Which is not to say that this Entführung will not come across as somewhat old-fashioned and a mile too beautiful. It will, especially if you watch it after an interventionist version such as Mouawad’s. On the other hand, you will also feel less preached to and less in need of instruction. (Though I respect its willingness to expose the long avoided dark underside of this opera, I have no idea what I’d make of the notorious Bieito version. At this point I suspect he’s using violence and sex to sell an operatic production just like Hollywood does to sell a movie.) Mouawad’s gives a lot to chew on and is very aware and in tune with our time, while McVicar’s could have been funded by the Met circa 1950s.
Forgive me, reader: I am inconsistent; I cared for this production and didn’t. I cared for it more than I didn’t. Yes, I think that’s accurate. More than not.
There are hints on what life on Pasha Selim’s court and in his harem might be like throughout the production, but it’s only in the final scene after the Europeans leave that it all comes back to life for the viewer too: his three wives (three of his wives?) uncover their faces, and he takes a favourite kid out of the gaggle of his cute children for a cuddle. In his Figaro, McVicar made the lives of servants much more present and vivid, and here the life on Pasha’s court comes out more clearly than in a lot of productions. I think it’s important to show Pasha’s other women, and this production does (while Mouawad’s shows an implausibly monogamous and Konstanze-focused Selim).
The second repudiation scene that leads Konstanze to sing “Martern aller Arten” in the libretto happens in a garden, but McVicar raises the tension and the stakes by putting it in Pasha’s bedroom. Pasha (Franck Saurel) is a total beefcake to whom moreover consent matters and Konstanze is clearly tempted–mixed with angry and frightened. Her state may explain some of the extremeness of vocal writing, says Mortimer in the DVD interview. (Yes; I always wondered why this aria was so bizarre, almost comical with its sudden extreme lines.) While Mouawad’s Pasha is kind of meek, McVicar in this scene keeps you guessing whether Pasha is about to crack and resort to force after all.

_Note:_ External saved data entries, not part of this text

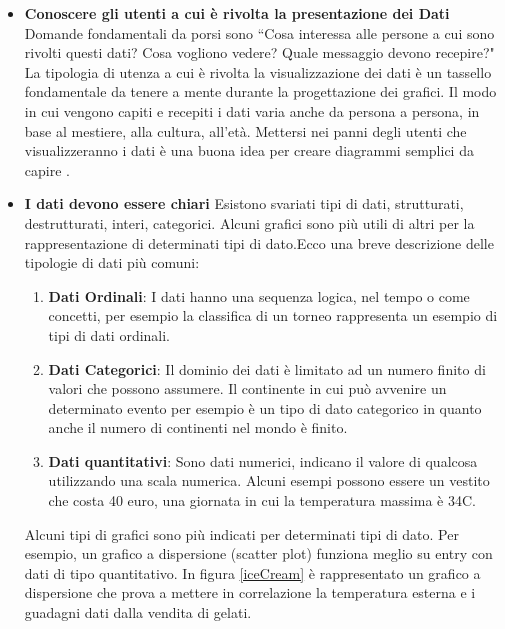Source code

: \begin{itemize}
    \item \textbf{Conoscere gli utenti a cui è rivolta la presentazione dei Dati}
    Domande fondamentali da porsi sono ``Cosa interessa alle persone a cui sono rivolti questi dati? Cosa vogliono vedere? Quale messaggio devono recepire?"\newline
    La tipologia di utenza a cui è rivolta la visualizzazione dei dati è un tassello fondamentale da tenere a mente durante la progettazione dei grafici.\newline
    Il modo in cui vengono capiti e recepiti i dati varia anche da persona a persona, in base al mestiere, alla cultura, all'età.\newline
    Mettersi nei panni degli utenti che visualizzeranno i dati è una buona idea per creare diagrammi semplici da capire \cite{oracle}.
    \item \textbf{I dati devono essere chiari}\newline
Esistono svariati tipi di dati, strutturati, destrutturati, interi, categorici.
Alcuni grafici sono più utili di altri per la rappresentazione di determinati tipi di dato.\newline Ecco una breve descrizione delle tipologie di dati più comuni:
\begin{enumerate}
    \item \textbf{Dati Ordinali}: I dati hanno una sequenza logica, nel tempo o come concetti, per esempio la classifica di un torneo rappresenta un esempio di tipi di dati ordinali.
    \item \textbf{Dati Categorici}: Il dominio dei dati è limitato ad un numero finito di valori che possono assumere. Il continente in cui può avvenire un determinato evento per esempio è un tipo di dato categorico in quanto anche il numero di continenti nel mondo è finito.
    \item \textbf{Dati quantitativi}: Sono dati numerici, indicano il valore di qualcosa utilizzando una scala numerica. Alcuni esempi possono essere un vestito che costa 40 euro, una giornata in cui la temperatura massima è 34C\degree.
\end{enumerate}
Alcuni tipi di grafici sono più indicati per determinati tipi di dato. Per esempio, un grafico a dispersione (scatter plot) funziona meglio su entry con dati di tipo quantitativo.
In figura \ref{iceCream} è rappresentato un grafico a dispersione che prova a mettere in correlazione la temperatura esterna e i guadagni dati dalla vendita di gelati.
\begin{figure}[H]

\end{figure}
\end{itemize}
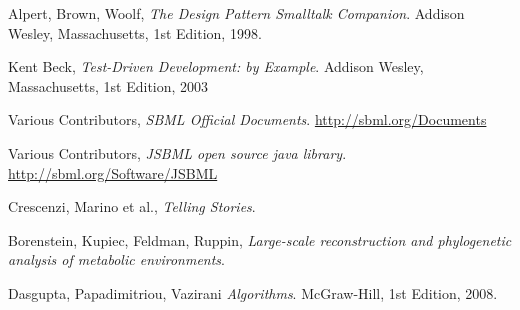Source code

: \begin{thebibliography}{99}

  Alpert, Brown, Woolf,
  \emph{The Design Pattern Smalltalk Companion}.
  Addison Wesley, Massachusetts,
  1st Edition,
  1998.

  Kent Beck,
  \emph{Test-Driven Development: by Example}.
  Addison Wesley, Massachusetts,
  1st Edition,
  2003

  Various Contributors,
  \emph{SBML Official Documents}.
  \url{http://sbml.org/Documents}

 Various Contributors, \emph{JSBML open
    source java library}. \url{http://sbml.org/Software/JSBML}

  Crescenzi, Marino et al.,
  \emph{Telling Stories}.

 Borenstein, Kupiec, Feldman,
  Ruppin, \emph{Large-scale reconstruction and phylogenetic analysis
    of metabolic environments}.

  Dasgupta, Papadimitriou, Vazirani
  \emph{Algorithms}.
  McGraw-Hill,
  1st Edition,
  2008.


\end{thebibliography}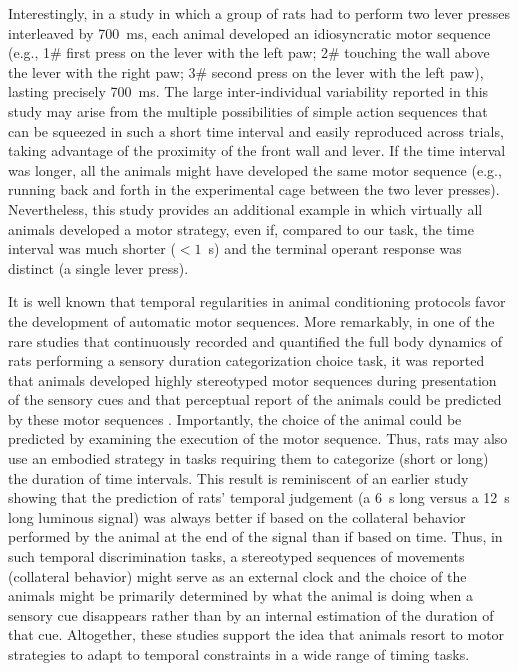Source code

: Interestingly, in a study in which a group of rats had to perform two lever presses interleaved by 700~ms, each animal developed an idiosyncratic motor sequence (e.g., 1\# first press on the lever with the left paw; 2\# touching the wall above the lever with the right paw; 3\# second press on the lever with the left paw), lasting precisely 700~ms\cite{Kawai2015Neuron}.
The large inter-individual variability reported in this study may arise from the multiple possibilities of simple action sequences that can be squeezed in such a short time interval and easily reproduced across trials, taking advantage of the proximity of the front wall and lever.
If the time interval was longer, all the animals might have developed the same motor sequence (e.g., running back and forth in the experimental cage between the two lever presses).
Nevertheless, this study provides an additional example in which virtually all animals developed a motor strategy, even if, compared to our task, the time interval was much shorter ($< 1$~s) and the terminal operant response was distinct (a single lever press).
\par
It is well known that temporal regularities in animal conditioning protocols favor the development of automatic motor sequences.
More remarkably, in one of the rare studies that continuously recorded and quantified the full body dynamics of rats performing a sensory duration categorization choice task, it was reported that animals developed highly stereotyped motor sequences during presentation of the sensory cues and that perceptual report of the animals could be predicted by these motor sequences \cite{Gouvea2014FrontNeurorobotics}.
Importantly, the choice of the animal could be predicted by examining the execution of the motor sequence.
Thus, rats may also use an embodied strategy in tasks requiring them to categorize (short or long) the duration of time intervals.
This result is reminiscent of an earlier study showing that the prediction of rats' temporal judgement (a 6~s long versus a 12~s long luminous signal) was always better if based on the collateral behavior performed by the animal at the end of the signal than if based on time\cite{Fetterman1998}.
Thus, in such temporal discrimination tasks, a stereotyped sequences of movements (collateral behavior) might serve as an external clock and the choice of the animals might be primarily determined by what the animal is doing when a sensory cue disappears rather than by an internal estimation of the duration of that cue.
Altogether, these studies support the idea that animals resort to motor strategies to adapt to temporal constraints in a wide range of timing tasks.
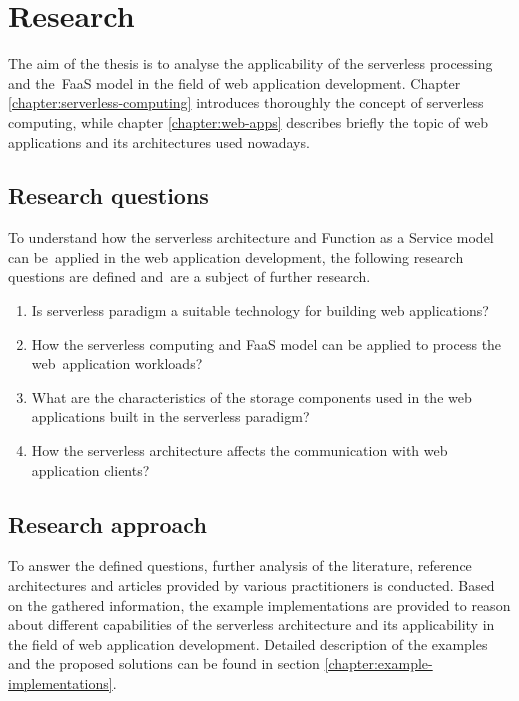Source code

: \section{Research}

The aim of the thesis is to analyse the applicability of the serverless processing and the~FaaS model in the field of web application development. Chapter \ref{chapter:serverless-computing} introduces thoroughly the concept of serverless computing, while chapter \ref{chapter:web-apps} describes briefly the topic of web applications and its architectures used nowadays. 

\subsection{Research questions} \label{section:research-questions}

To understand how the serverless architecture and Function as a Service model can be~applied in the web application development, the following research questions are defined and~are a subject of further research.

\begin{enumerate}
    \item Is serverless paradigm a suitable technology for building web applications?
    \item How the serverless computing and FaaS model can be applied to process the web~application workloads?
    \item What are the characteristics of the storage components used in the web applications built in the serverless paradigm?
    \item How the serverless architecture affects the communication with web application clients?
\end{enumerate}

\subsection{Research approach} \label{section:research-approach}

To answer the defined questions, further analysis of the literature, reference architectures and articles provided by various practitioners is conducted.
Based on the gathered information, the example implementations are provided to reason about different capabilities of the serverless architecture and its applicability in the field of web application development.
Detailed description of the examples and the proposed solutions can be found in section \ref{chapter:example-implementations}.

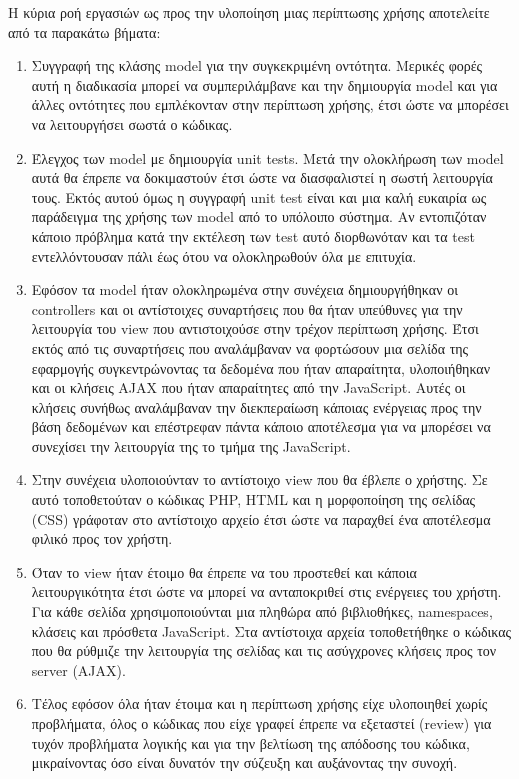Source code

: Η κύρια ροή εργασιών ως προς την υλοποίηση μιας περίπτωσης χρήσης αποτελείτε από τα παρακάτω βήματα:
\begin{enumerate}
\item Συγγραφή της κλάσης model για την συγκεκριμένη οντότητα. Μερικές φορές αυτή η διαδικασία μπορεί να συμπεριλάμβανε και την δημιουργία model και για άλλες οντότητες που εμπλέκονταν στην περίπτωση χρήσης, έτσι ώστε να μπορέσει να λειτουργήσει σωστά ο κώδικας.
\item Έλεγχος των model με δημιουργία unit tests. Μετά την ολοκλήρωση των model αυτά θα έπρεπε να δοκιμαστούν έτσι ώστε να διασφαλιστεί η σωστή λειτουργία τους. Εκτός αυτού όμως η συγγραφή unit test είναι και μια καλή ευκαιρία ως παράδειγμα της χρήσης των model από το υπόλοιπο σύστημα. Αν εντοπιζόταν κάποιο πρόβλημα κατά την εκτέλεση των test αυτό διορθωνόταν και τα test εντελλόντουσαν πάλι έως ότου να ολοκληρωθούν όλα με επιτυχία.
\item Εφόσον τα model ήταν ολοκληρωμένα στην συνέχεια δημιουργήθηκαν οι controllers και οι αντίστοιχες συναρτήσεις που θα ήταν υπεύθυνες για την λειτουργία του view που αντιστοιχούσε στην τρέχον περίπτωση χρήσης. Έτσι εκτός από τις συναρτήσεις που αναλάμβαναν να φορτώσουν μια σελίδα της εφαρμογής συγκεντρώνοντας τα δεδομένα που ήταν απαραίτητα, υλοποιήθηκαν και οι κλήσεις AJAX που ήταν απαραίτητες από την JavaScript. Αυτές οι κλήσεις συνήθως αναλάμβαναν την διεκπεραίωση κάποιας ενέργειας προς την βάση δεδομένων και επέστρεφαν πάντα κάποιο αποτέλεσμα για να μπορέσει να συνεχίσει την λειτουργία της το τμήμα της JavaScript.
\item Στην συνέχεια υλοποιούνταν το αντίστοιχο view που θα έβλεπε ο χρήστης. Σε αυτό τοποθετούταν ο κώδικας PHP, HTML και η μορφοποίηση της σελίδας (CSS) γράφοταν στο αντίστοιχο αρχείο έτσι ώστε να παραχθεί ένα αποτέλεσμα φιλικό προς τον χρήστη.
\item Όταν το view ήταν έτοιμο θα έπρεπε να του προστεθεί και κάποια λειτουργικότητα έτσι ώστε να μπορεί να ανταποκριθεί στις ενέργειες του χρήστη. Για κάθε σελίδα χρησιμοποιούνται μια πληθώρα από βιβλιοθήκες, namespaces, κλάσεις και πρόσθετα JavaScript. Στα αντίστοιχα αρχεία τοποθετήθηκε ο κώδικας που θα ρύθμιζε την λειτουργία της σελίδας και τις ασύγχρονες κλήσεις προς τον server (AJAX). 
\item Τέλος εφόσον όλα ήταν έτοιμα και η περίπτωση χρήσης είχε υλοποιηθεί χωρίς προβλήματα, όλος ο κώδικας που είχε γραφεί έπρεπε να εξεταστεί (review) για τυχόν προβλήματα λογικής και για την βελτίωση της απόδοσης του κώδικα, μικραίνοντας όσο είναι δυνατόν την σύζευξη και αυξάνοντας την συνοχή.
\end{enumerate}

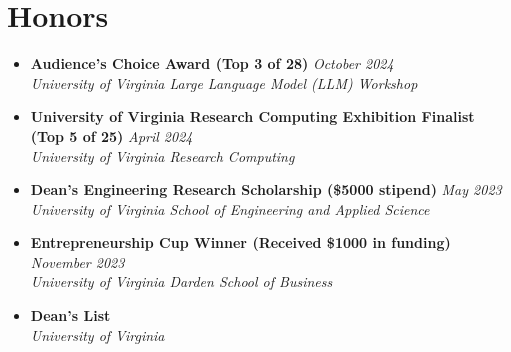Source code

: \documentclass[letterpaper,11pt]{article}
\newcommand{\Date}[1]{\textit{\small #1}}
\newcommand{\heading}[4]{
  \textbf{#1} \hfill #2 \\
  \textit{\small#3} \hfill \Date{#4}
}
\begin{document}
\section{Honors}
\begin{itemize}[label={}, leftmargin=0pt]
  \item \heading{Audience's Choice Award \textnormal{(Top 3 of 28)}}{\Date{October 2024}}{University of Virginia Large Language Model (LLM) Workshop}{}
  \item \heading{University of Virginia Research Computing Exhibition Finalist \textnormal{(Top 5 of 25)}}{\Date{April 2024}}{University of Virginia Research Computing}{}
  \item \heading{Dean's Engineering Research Scholarship \textnormal{(\$5000 stipend)}}{\Date{May 2023}}{University of Virginia School of Engineering and Applied Science}{}
  \item \heading{Entrepreneurship Cup Winner \textnormal{(Received \$1000 in funding)}}{\Date{November 2023}}{University of Virginia Darden School of Business}{}
  \item \heading{Dean's List}{}{University of Virginia}{}
\end{itemize}
\end{document}

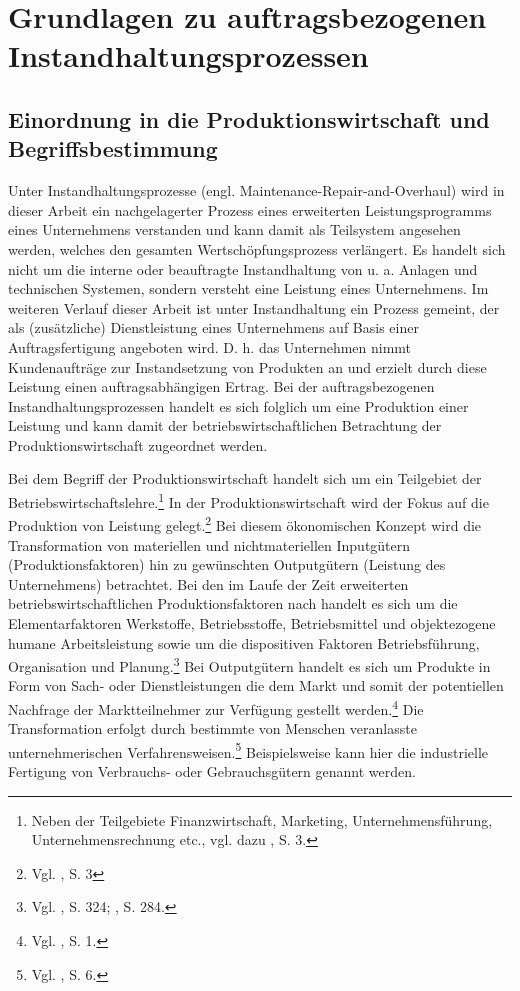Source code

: \chapter{Grundlagen zu auftragsbezogenen Instandhaltungsprozessen}\label{Instandhaltung}
\setcounter{footnote}{4}  %

\section{Einordnung in die Produktionswirtschaft und Begriffsbestimmung}

Unter Instandhaltungsprozesse (engl. Maintenance-Repair-and-Overhaul) wird in dieser Arbeit ein nachgelagerter Prozess eines erweiterten Leistungsprogramms eines Unternehmens verstanden und kann damit als Teilsystem angesehen werden, welches den gesamten Wertschöpfungsprozess verlängert. Es handelt sich nicht um die interne oder beauftragte Instandhaltung von u. a. Anlagen und technischen Systemen, sondern versteht eine Leistung eines Unternehmens. Im weiteren Verlauf dieser Arbeit ist unter Instandhaltung ein Prozess gemeint, der als (zusätzliche) Dienstleistung eines Unternehmens auf Basis einer Auftragsfertigung angeboten wird. D. h. das Unternehmen nimmt Kundenaufträge zur Instandsetzung von Produkten an und erzielt durch diese Leistung einen auftragsabhängigen Ertrag. Bei der auftragsbezogenen Instandhaltungsprozessen handelt es sich folglich um eine Produktion einer Leistung und kann damit der betriebswirtschaftlichen Betrachtung der Produktionswirtschaft zugeordnet werden.

Bei dem Begriff der Produktionswirtschaft handelt sich um ein Teilgebiet der Betriebswirtschaftslehre.\footnote{Neben der Teilgebiete Finanzwirtschaft, Marketing, Unternehmensführung, Unternehmensrechnung etc., vgl. dazu \cite{Dyckhoff2010}, S. 3.} In der Produktionswirtschaft wird der Fokus auf die Produktion von Leistung gelegt.\footnote{Vgl. \cite{Dyckhoff2010}, S. 3} Bei diesem ökonomischen Konzept wird die Transformation von materiellen und nichtmateriellen Inputgütern (Produktionsfaktoren) hin zu gewünschten Outputgütern (Leistung des Unternehmens) betrachtet. Bei den im Laufe der Zeit erweiterten betriebswirtschaftlichen Produktionsfaktoren nach \citet[S. 71]{Gutenberg:1959aa} handelt es sich um die Elementarfaktoren Werkstoffe, Betriebsstoffe, Betriebsmittel und objektezogene humane Arbeitsleistung sowie um die dispositiven Faktoren Betriebsführung, Organisation und Planung.\footnote{Vgl. \cite{Schubert:2005aa}, S. 324; \cite{Weber:1999aa}, S. 284.} Bei Outputgütern handelt es sich um Produkte in Form von Sach- oder Dienstleistungen die dem Markt und somit der potentiellen Nachfrage der Marktteilnehmer zur Verfügung gestellt werden.\footnote{Vgl. \cite{Schmidt:2012aa}, S. 1.} Die Transformation erfolgt durch bestimmte von Menschen veranlasste unternehmerischen Verfahrensweisen.\footnote{Vgl. \cite{tempelmeier1994produktion}, S. 6.} Beispielsweise kann hier die industrielle Fertigung von Verbrauchs- oder Gebrauchsgütern genannt werden.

There was a good period orchestra (the OAE, under Robin “The Curls” Ticciati) in the pit.
The cons, there are a few:
The Blonde-Osmin scene of comic marital strife in the kitchen amid cakelets and girly knitwear is a cop-out. Even though well sung and acted (Mari Eriksmoen’s Blonde and Tobias Kehrer’s Osmin, separately and together, have a whole lot of zest), it rings untrue. The idea was to show a captured woman who manages to avoid rape by wit and stubborn independence. It doesn’t work like that. You may tell me that that’s exactly what the Bretzner-Stephanie libretto commands, but is it ever specified in the libretto whether Blonde is Osmin’s slave in every possible way, or just in some? Or maybe the libretto does depict two Ottoman protagonists who, despite any other possible flaws, would never force themselves on a woman, even if they’ve kindnapped her off a foreign ship? Mouawad has, I think, solved this knot of issues better with Blonde’s pregnancy, but both directors create a likeable Osmin. Would it be more historically accurate to depict him as a brute, is averting the gaze a cop-out?
Pedrillo (Brenden Gunnell)’s life in the harem is highly estheticized, and much is made of the fact that the Pasha tolerates him because of his gardening skill. I get it, Singspiel is supposed to be comic at times, but the comic escape scene with the long ladder, windows opening and closing, Pedrillo’s tantrums in shouted whispers is just tiresome. (Mouawad opted for a non-comic escape, wisely.)
Belmonte (prettily sung by Edvaras Montvidas) in both productions and maybe every possible production is a windbag who stops the proceedings to sing a self-important aria. Sally Matthews’ Konstanze was a composite of lush frocks and stylized movements to the degree that comes dangerously close to Opera Atelier’s.
The Entführung production though still very much worth seeing on DVD/BluRay issued by Glyndebourne and making up your own mind about.